### What you should do
Reproduce each entry below exactly as it appears.

### Information shown
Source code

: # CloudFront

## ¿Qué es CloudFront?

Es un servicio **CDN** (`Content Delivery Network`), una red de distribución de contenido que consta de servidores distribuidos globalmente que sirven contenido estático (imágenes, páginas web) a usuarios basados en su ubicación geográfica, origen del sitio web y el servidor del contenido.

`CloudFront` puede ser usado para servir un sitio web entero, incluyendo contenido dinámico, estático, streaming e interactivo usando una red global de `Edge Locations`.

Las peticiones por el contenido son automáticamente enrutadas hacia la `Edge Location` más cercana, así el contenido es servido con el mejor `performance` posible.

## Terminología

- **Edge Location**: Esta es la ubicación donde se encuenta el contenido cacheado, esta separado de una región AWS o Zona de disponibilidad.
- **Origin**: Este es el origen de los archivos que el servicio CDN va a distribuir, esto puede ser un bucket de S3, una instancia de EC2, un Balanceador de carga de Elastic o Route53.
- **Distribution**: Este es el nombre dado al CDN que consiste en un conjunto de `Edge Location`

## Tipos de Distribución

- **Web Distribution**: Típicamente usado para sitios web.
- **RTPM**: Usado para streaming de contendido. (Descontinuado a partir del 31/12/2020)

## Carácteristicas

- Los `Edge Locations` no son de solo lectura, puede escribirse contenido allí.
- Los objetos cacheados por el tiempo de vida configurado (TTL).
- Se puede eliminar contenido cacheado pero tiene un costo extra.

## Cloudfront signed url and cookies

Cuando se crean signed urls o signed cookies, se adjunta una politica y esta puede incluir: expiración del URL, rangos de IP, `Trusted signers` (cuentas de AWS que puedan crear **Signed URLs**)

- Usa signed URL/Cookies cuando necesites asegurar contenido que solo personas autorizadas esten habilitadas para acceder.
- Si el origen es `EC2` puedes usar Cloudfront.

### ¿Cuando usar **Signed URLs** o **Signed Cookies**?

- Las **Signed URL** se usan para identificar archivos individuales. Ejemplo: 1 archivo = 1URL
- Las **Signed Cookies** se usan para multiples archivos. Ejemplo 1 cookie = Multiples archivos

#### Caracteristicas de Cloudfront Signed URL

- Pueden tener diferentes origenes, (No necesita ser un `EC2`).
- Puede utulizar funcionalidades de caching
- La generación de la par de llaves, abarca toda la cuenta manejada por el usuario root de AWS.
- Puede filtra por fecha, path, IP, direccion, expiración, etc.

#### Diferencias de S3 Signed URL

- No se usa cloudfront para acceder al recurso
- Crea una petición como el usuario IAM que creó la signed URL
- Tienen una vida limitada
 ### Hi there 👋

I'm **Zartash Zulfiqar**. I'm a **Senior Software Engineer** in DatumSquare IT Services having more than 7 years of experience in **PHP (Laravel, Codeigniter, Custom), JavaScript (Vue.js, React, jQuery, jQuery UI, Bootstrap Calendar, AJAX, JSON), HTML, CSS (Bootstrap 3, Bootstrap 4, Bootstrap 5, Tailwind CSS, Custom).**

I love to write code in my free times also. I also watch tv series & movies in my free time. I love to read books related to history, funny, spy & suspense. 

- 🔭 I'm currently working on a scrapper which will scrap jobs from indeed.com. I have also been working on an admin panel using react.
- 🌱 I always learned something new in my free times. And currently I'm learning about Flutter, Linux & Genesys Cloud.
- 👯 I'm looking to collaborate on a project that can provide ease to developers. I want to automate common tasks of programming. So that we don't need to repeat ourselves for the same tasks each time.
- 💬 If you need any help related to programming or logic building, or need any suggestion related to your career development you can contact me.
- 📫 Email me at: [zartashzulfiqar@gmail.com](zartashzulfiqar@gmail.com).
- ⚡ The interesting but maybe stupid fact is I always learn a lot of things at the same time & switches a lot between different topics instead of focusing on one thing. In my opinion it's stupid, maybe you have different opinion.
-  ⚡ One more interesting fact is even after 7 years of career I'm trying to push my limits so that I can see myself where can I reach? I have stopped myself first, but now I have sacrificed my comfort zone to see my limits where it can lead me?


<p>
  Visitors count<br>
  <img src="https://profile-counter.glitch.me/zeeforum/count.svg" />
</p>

### Your response
Source code

: # CloudFront

## ¿Qué es CloudFront?

Es un servicio **CDN** (`Content Delivery Network`), una red de distribución de contenido que consta de servidores distribuidos globalmente que sirven contenido estático (imágenes, páginas web) a usuarios basados en su ubicación geográfica, origen del sitio web y el servidor del contenido.

`CloudFront` puede ser usado para servir un sitio web entero, incluyendo contenido dinámico, estático, streaming e interactivo usando una red global de `Edge Locations`.

Las peticiones por el contenido son automáticamente enrutadas hacia la `Edge Location` más cercana, así el contenido es servido con el mejor `performance` posible.

## Terminología

- **Edge Location**: Esta es la ubicación donde se encuenta el contenido cacheado, esta separado de una región AWS o Zona de disponibilidad.
- **Origin**: Este es el origen de los archivos que el servicio CDN va a distribuir, esto puede ser un bucket de S3, una instancia de EC2, un Balanceador de carga de Elastic o Route53.
- **Distribution**: Este es el nombre dado al CDN que consiste en un conjunto de `Edge Location`

## Tipos de Distribución

- **Web Distribution**: Típicamente usado para sitios web.
- **RTPM**: Usado para streaming de contendido. (Descontinuado a partir del 31/12/2020)

## Carácteristicas

- Los `Edge Locations` no son de solo lectura, puede escribirse contenido allí.
- Los objetos cacheados por el tiempo de vida configurado (TTL).
- Se puede eliminar contenido cacheado pero tiene un costo extra.

## Cloudfront signed url and cookies

Cuando se crean signed urls o signed cookies, se adjunta una politica y esta puede incluir: expiración del URL, rangos de IP, `Trusted signers` (cuentas de AWS que puedan crear **Signed URLs**)

- Usa signed URL/Cookies cuando necesites asegurar contenido que solo personas autorizadas esten habilitadas para acceder.
- Si el origen es `EC2` puedes usar Cloudfront.

### ¿Cuando usar **Signed URLs** o **Signed Cookies**?

- Las **Signed URL** se usan para identificar archivos individuales. Ejemplo: 1 archivo = 1URL
- Las **Signed Cookies** se usan para multiples archivos. Ejemplo 1 cookie = Multiples archivos

#### Caracteristicas de Cloudfront Signed URL

- Pueden tener diferentes origenes, (No necesita ser un `EC2`).
- Puede utulizar funcionalidades de caching
- La generación de la par de llaves, abarca toda la cuenta manejada por el usuario root de AWS.
- Puede filtra por fecha, path, IP, direccion, expiración, etc.

#### Diferencias de S3 Signed URL

- No se usa cloudfront para acceder al recurso
- Crea una petición como el usuario IAM que creó la signed URL
- Tienen una vida limitada
 ### Hi there 👋

I'm **Zartash Zulfiqar**. I'm a **Senior Software Engineer** in DatumSquare IT Services having more than 7 years of experience in **PHP (Laravel, Codeigniter, Custom), JavaScript (Vue.js, React, jQuery, jQuery UI, Bootstrap Calendar, AJAX, JSON), HTML, CSS (Bootstrap 3, Bootstrap 4, Bootstrap 5, Tailwind CSS, Custom).**

I love to write code in my free times also. I also watch tv series & movies in my free time. I love to read books related to history, funny, spy & suspense. 

- 🔭 I'm currently working on a scrapper which will scrap jobs from indeed.com. I have also been working on an admin panel using react.
- 🌱 I always learned something new in my free times. And currently I'm learning about Flutter, Linux & Genesys Cloud.
- 👯 I'm looking to collaborate on a project that can provide ease to developers. I want to automate common tasks of programming. So that we don't need to repeat ourselves for the same tasks each time.
- 💬 If you need any help related to programming or logic building, or need any suggestion related to your career development you can contact me.
- 📫 Email me at: [zartashzulfiqar@gmail.com](zartashzulfiqar@gmail.com).
- ⚡ The interesting but maybe stupid fact is I always learn a lot of things at the same time & switches a lot between different topics instead of focusing on one thing. In my opinion it's stupid, maybe you have different opinion.
-  ⚡ One more interesting fact is even after 7 years of career I'm trying to push my limits so that I can see myself where can I reach? I have stopped myself first, but now I have sacrificed my comfort zone to see my limits where it can lead me?


<p>
  Visitors count<br>
  <img src="https://profile-counter.glitch.me/zeeforum/count.svg" />
</p>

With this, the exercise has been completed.